ScanTailor_multi_core -- speed up processing

Scan Tailor specific announcements, releases, workflows, tips, etc. NO FEATURE REQUESTS IN THIS FORUM, please.

Moderator: peterZ

dtic
Posts: 464
Joined: 06 Mar 2010, 18:03

ScanTailor_multi_core -- speed up processing

Post by dtic »

ScanTailor_multi_core
scantailor_multi_core.png
scantailor_multi_core.png (7.3 KiB) Viewed 17235 times
Processes step 6 in ScanTailor two or four times faster via multiple instances on a dual/quad core CPU system.

Made in Autohotkey by nod5 = dtic as free software (GPL3).

More details and download

This is Windows software. But the steps are straightforward so something similar could likely be done for Linux. Anyone attempting that might have use of the comments and regexp in the source.
eL_PuSHeR
Posts: 125
Joined: 28 Jun 2010, 15:25

Re: ScanTailor_multi_core -- speed up processing

Post by eL_PuSHeR »

It sounds cool.
scanster
Posts: 9
Joined: 10 Sep 2012, 01:37
Number of books owned: 0
Country: USA
Contact:

Re: ScanTailor_multi_core -- speed up processing

Post by scanster »

I really need the multicore processing in ScanTailor. Very sad to not find it there. This process you outlined has given me some hope but when I tried your program (thank you for posting it online), it unfortunately didn't work for me. I tried 4 and then 2 cores. In both cases, 4 (and 2) scan tailor windows opened and actually the first page was processed in each but that was it. The process stopped (even though the little UI said it was still processing, there was nothing going on in the machine). I am wondering if there may be a small bug or something that you may have already fixed. Could you please let me know... I just need a faster way to get through scan tailor which has every feature I need but just not fast enough. Thank you so much.
dtic
Posts: 464
Joined: 06 Mar 2010, 18:03

Re: ScanTailor_multi_core -- speed up processing

Post by dtic »

Try this: in the .ahk source file add this

Code: Select all

sleep, 1000
to a new row directly after row 303 (row 303 = "sendinput, {space}").
Then run the .ahk file (you need autohotkey installed for that).
scanster
Posts: 9
Joined: 10 Sep 2012, 01:37
Number of books owned: 0
Country: USA
Contact:

Re: ScanTailor_multi_core -- speed up processing

Post by scanster »

Thanks for this.

Have you ever come across any way of doing this on a Linux box? Looks like AutoHotKey doesn't work on Linux. Ideally I'd like to turn ScanTailor into a linux script. I'll ask the same question over at the ScanTailor forum.

Thank you!
User avatar
jbaiter
Posts: 98
Joined: 17 Jun 2013, 16:42
E-book readers owned: 2
Number of books owned: 0
Country: Germany
Location: Munich, Germany
Contact:

Re: ScanTailor_multi_core -- speed up processing

Post by jbaiter »

scanster wrote:Thanks for this.

Have you ever come across any way of doing this on a Linux box? Looks like AutoHotKey doesn't work on Linux.

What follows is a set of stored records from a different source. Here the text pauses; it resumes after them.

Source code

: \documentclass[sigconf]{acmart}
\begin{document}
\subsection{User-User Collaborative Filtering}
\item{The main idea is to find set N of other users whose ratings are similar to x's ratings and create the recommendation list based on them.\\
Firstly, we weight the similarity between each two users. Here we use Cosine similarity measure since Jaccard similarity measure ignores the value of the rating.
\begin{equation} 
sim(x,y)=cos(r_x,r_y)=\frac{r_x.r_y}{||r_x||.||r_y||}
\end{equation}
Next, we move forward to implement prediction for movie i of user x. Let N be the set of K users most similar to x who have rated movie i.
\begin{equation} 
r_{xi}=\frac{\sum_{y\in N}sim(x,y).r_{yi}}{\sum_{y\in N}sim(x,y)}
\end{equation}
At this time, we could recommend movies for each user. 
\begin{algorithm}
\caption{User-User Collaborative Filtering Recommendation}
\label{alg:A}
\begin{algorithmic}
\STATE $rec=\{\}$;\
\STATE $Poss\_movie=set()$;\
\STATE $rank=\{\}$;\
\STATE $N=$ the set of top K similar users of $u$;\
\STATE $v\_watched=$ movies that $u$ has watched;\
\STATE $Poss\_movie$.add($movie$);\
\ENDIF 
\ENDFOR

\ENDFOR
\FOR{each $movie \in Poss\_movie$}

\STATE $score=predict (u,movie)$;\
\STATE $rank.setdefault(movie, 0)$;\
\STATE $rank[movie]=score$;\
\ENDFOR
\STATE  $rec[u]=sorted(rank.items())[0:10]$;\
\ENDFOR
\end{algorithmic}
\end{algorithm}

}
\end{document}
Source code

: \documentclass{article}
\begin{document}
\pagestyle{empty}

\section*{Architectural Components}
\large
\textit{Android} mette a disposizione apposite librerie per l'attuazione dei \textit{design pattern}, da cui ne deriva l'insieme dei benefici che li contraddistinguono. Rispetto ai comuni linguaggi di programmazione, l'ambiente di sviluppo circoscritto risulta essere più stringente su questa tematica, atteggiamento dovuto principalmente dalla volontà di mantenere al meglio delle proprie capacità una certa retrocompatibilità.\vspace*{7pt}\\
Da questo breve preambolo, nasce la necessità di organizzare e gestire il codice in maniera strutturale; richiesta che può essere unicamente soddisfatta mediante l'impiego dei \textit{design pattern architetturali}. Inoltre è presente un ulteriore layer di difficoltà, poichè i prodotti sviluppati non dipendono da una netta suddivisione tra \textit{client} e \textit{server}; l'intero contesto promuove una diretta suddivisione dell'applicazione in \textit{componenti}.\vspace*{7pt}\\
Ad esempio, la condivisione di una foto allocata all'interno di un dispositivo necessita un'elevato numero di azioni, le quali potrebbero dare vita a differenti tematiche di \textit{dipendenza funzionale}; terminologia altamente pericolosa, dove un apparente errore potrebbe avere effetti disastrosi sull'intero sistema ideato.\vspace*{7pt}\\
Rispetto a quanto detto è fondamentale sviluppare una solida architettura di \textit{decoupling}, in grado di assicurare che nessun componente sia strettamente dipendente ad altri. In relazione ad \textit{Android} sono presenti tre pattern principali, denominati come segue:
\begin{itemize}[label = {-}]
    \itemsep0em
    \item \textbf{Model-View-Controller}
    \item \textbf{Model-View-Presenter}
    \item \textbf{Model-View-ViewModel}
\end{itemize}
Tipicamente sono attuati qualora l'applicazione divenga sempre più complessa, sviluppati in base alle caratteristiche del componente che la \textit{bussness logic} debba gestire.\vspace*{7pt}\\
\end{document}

Ideally I'd like to turn ScanTailor into a linux script. I'll ask the same question over at the ScanTailor forum.

Thank you!
You can take a look at the scantailor plugin for spreads: https://github.com/jbaiter/spreads/blob ... ntailor.py
It splits up a ScanTailor configuration file into as many smaller files as the CPU has cores and runs ScanTailor in parallel on every one of them.
If you know Python, it should be fairly trivial to adapt it to a standalone script, as you should be able to keep most of the code. You'd only need to refactor it a bit so that "split_configuration" and "generate_output" are standalone-functions and write some code that calls them, just like the "process" method does.
spreads: Command-line workflow assistant
User avatar
jbaiter
Posts: 98
Joined: 17 Jun 2013, 16:42
E-book readers owned: 2
Number of books owned: 0
Country: Germany
Location: Munich, Germany
Contact:

Re: ScanTailor_multi_core -- speed up processing

Post by jbaiter »

There you go, just adapted it for you on my ride to work ;-)

http://git.io/2sE44Q

Download the script, and run with your saved ScanTailor project file:

Code: Select all

$ chmod +x scantailor_multicore.py
$ ./scantailor_multicore /path/to/project.ScanTailor /path/to/output/directory
spreads: Command-line workflow assistant
mhr
Posts: 37
Joined: 07 May 2012, 10:12
E-book readers owned: onyx-boox-m92 sony-trs-t1
Number of books owned: 500
Country: Germany

Re: ScanTailor_multi_core -- speed up processing

Post by mhr »

I also have a solution to offer under linux in the same spirit as jbaiter's solution above
if a multicore capable scantailor is not available.
You split the scantailor projectfile book.Scantailor into multiple sub projectfiles.
Then You spawn several scantailor-cli processes and all images are created.
I only focus on batch processing the output images when all previous filters have been applied.
The advantage of my approach is, that You can afterwards update Your old projectfile and
continue in editing the whole plot with the batch processed files.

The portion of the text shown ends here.